From section 12.8 of the standard:

13 The implicitly-defined copy assignment operator for class X performs memberwise assignment of its subobjects. The direct base classes of X are assigned first, in the order of their declaration in the base-specifier-list, and then the immediate non-static data members of X are assigned, in the order in which they were declared in the class definition. Each subobject is assigned in the manner appropriate to its type:

— if the subobject is of class type, the copy assignment operator for the class is used (as if by explicit qualification; that is, ignoring any possible virtual overriding functions in more derived classes);

The subclass is using the implicitly-defined copy assignment operator, and there is no definition of the base class's copy assignment operator, but it is declared, so you get a link error instead of a compilation error.



回答2:

operator= is not inherited. Your code is meaningless in C++, so compilers are free to issue any error they want for it.

From the KB article you pointed to: http://support.microsoft.com/kb/130486

Since operator= is not inherited, any declaration of operator= in the base class is unused and unnecessary.

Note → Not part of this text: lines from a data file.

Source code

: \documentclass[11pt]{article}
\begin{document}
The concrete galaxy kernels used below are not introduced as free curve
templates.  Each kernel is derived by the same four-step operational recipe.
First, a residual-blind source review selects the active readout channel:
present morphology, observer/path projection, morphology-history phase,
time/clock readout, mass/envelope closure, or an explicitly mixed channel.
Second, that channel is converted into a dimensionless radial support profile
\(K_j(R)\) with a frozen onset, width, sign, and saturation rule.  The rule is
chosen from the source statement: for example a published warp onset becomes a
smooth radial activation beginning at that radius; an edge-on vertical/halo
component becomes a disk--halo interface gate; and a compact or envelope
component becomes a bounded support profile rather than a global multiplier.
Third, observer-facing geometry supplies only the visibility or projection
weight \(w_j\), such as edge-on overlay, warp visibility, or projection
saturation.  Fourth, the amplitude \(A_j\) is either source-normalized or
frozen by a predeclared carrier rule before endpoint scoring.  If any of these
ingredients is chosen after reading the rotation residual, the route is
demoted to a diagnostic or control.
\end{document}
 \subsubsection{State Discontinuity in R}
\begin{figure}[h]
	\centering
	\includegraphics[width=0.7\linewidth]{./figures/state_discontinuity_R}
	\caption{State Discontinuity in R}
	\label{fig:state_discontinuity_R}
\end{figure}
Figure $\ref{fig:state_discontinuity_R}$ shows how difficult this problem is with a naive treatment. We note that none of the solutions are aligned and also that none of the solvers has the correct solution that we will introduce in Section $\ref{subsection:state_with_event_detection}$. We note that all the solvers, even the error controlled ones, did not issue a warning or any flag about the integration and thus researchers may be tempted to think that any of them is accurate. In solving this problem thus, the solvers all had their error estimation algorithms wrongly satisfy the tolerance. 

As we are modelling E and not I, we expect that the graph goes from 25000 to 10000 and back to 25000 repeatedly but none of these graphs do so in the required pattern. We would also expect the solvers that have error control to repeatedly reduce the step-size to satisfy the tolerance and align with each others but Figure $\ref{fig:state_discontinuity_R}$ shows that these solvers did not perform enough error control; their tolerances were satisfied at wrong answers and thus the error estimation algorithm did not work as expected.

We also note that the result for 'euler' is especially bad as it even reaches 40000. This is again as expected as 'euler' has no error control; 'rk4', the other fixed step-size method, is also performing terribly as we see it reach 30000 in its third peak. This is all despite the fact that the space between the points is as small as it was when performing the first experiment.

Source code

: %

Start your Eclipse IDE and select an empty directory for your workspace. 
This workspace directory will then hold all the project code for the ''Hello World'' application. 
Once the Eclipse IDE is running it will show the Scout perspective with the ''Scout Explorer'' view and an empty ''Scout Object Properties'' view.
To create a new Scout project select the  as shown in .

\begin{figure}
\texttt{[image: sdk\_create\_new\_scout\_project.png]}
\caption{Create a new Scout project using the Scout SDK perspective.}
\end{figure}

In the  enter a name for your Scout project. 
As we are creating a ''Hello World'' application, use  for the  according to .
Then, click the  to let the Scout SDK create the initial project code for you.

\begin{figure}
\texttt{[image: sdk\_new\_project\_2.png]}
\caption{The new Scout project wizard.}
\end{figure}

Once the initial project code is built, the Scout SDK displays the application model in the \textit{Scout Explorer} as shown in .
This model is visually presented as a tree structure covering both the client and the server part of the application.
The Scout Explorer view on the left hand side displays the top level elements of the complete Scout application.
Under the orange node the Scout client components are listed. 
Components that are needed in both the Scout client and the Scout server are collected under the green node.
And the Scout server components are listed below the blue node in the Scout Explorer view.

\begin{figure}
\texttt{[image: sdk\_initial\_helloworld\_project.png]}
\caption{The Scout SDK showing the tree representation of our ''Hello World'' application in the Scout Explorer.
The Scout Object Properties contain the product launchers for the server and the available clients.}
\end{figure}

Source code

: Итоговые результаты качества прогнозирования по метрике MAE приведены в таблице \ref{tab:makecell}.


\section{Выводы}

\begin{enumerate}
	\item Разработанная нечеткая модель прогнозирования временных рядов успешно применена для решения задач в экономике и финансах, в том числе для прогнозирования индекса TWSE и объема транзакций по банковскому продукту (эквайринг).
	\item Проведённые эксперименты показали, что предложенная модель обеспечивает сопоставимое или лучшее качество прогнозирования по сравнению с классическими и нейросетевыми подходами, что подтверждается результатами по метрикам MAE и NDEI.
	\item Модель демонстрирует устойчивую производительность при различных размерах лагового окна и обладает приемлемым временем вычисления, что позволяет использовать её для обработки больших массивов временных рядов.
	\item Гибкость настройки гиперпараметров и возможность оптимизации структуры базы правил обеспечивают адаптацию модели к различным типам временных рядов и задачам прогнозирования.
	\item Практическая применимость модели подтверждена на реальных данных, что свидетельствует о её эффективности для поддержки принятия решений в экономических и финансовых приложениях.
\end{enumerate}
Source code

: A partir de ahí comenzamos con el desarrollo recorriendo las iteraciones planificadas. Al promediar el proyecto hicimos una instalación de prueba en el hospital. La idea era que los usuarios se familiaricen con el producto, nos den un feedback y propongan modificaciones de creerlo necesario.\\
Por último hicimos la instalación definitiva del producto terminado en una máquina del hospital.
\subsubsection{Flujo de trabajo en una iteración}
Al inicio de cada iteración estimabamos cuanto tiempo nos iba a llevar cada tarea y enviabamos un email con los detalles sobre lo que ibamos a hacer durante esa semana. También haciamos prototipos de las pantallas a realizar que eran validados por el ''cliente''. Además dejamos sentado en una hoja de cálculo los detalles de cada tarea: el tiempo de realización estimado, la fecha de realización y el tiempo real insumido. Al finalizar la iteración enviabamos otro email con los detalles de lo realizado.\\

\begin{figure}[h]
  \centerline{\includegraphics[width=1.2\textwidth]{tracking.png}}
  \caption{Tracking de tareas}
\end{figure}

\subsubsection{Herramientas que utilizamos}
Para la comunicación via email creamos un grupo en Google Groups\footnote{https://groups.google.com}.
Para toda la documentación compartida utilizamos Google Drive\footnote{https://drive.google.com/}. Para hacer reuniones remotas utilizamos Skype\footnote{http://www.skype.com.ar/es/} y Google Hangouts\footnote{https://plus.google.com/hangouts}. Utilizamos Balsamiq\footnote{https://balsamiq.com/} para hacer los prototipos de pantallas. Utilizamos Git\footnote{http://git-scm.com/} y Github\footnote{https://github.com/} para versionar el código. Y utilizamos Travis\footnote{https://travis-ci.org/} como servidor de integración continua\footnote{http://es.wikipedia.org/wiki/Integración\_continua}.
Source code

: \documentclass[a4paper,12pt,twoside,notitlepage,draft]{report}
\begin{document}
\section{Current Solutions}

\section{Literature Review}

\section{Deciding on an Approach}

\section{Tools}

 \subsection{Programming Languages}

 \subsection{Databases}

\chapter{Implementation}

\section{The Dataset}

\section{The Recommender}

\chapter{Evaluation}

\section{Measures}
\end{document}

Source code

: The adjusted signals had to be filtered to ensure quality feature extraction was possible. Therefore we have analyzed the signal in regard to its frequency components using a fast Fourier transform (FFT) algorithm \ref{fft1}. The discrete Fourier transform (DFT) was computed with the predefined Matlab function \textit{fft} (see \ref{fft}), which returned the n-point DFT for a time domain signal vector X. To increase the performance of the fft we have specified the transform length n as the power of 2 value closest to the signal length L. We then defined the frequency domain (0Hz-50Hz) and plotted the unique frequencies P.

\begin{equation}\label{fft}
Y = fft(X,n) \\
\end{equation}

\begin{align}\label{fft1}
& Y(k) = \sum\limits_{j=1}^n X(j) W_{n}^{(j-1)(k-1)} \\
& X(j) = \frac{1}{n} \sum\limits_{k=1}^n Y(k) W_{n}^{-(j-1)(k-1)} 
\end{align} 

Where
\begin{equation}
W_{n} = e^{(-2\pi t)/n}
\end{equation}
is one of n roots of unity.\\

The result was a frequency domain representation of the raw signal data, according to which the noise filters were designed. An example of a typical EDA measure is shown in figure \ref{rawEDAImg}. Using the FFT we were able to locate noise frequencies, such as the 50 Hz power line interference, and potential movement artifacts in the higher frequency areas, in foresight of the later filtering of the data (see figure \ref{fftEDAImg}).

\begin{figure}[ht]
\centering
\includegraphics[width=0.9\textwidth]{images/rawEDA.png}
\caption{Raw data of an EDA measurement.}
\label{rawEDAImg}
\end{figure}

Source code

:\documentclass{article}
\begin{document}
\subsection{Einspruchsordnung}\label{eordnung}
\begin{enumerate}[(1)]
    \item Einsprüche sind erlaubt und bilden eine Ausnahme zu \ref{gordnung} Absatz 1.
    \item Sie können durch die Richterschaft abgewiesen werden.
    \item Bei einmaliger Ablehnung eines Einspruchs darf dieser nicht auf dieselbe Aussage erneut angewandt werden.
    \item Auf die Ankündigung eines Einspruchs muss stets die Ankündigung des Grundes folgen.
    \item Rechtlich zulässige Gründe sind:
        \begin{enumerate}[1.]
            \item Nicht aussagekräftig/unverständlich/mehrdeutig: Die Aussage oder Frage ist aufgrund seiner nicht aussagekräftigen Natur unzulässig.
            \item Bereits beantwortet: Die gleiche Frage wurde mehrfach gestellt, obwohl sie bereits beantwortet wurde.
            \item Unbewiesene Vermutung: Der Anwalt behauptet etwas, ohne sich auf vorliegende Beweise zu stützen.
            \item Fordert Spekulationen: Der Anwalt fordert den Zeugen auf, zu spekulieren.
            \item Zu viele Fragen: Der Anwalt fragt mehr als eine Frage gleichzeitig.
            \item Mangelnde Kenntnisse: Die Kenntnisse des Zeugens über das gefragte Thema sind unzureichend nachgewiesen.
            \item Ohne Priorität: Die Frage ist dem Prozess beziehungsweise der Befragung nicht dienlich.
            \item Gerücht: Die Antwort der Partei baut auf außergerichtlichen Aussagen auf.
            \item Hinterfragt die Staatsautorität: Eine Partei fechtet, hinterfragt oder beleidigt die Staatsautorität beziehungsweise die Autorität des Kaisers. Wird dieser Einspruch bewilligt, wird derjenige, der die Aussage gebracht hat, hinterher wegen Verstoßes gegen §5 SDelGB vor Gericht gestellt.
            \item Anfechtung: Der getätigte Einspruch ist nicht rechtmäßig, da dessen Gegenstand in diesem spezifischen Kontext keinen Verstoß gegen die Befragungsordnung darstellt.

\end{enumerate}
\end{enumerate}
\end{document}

Do not declare the operator= in the base class.

It's probably just a side-effect of how they compile, and they are just letting you know that they don't consider it a bug, so there is no need to fix it. "By design" doesn't necessarily mean that they specifically decided that this linker error is the right error message to give for this situation -- the code is wrong, you get an error, so from their point of view -- they're done.



回答3:

In the example code:

class A
{
public :
   // To workaround LNK2001, comment the following line.
   virtual const A& operator=( const A& f ) = 0;
};

class B : public A
{
public :
   const A& operator=( const A& g ) {return g;}
};

B aB1, aB2;

int /*void*/ main( void )
{
   aB2 = aB1;
}

the line aB2 = aB1 does not call const A& B::operator=(const A&), but instead calls the automatically supplied B& operator=(const B&); which in turn uses the assignment operator for assigning the base portion of the class. But when it comes to linking, it turns out that that was never implemented.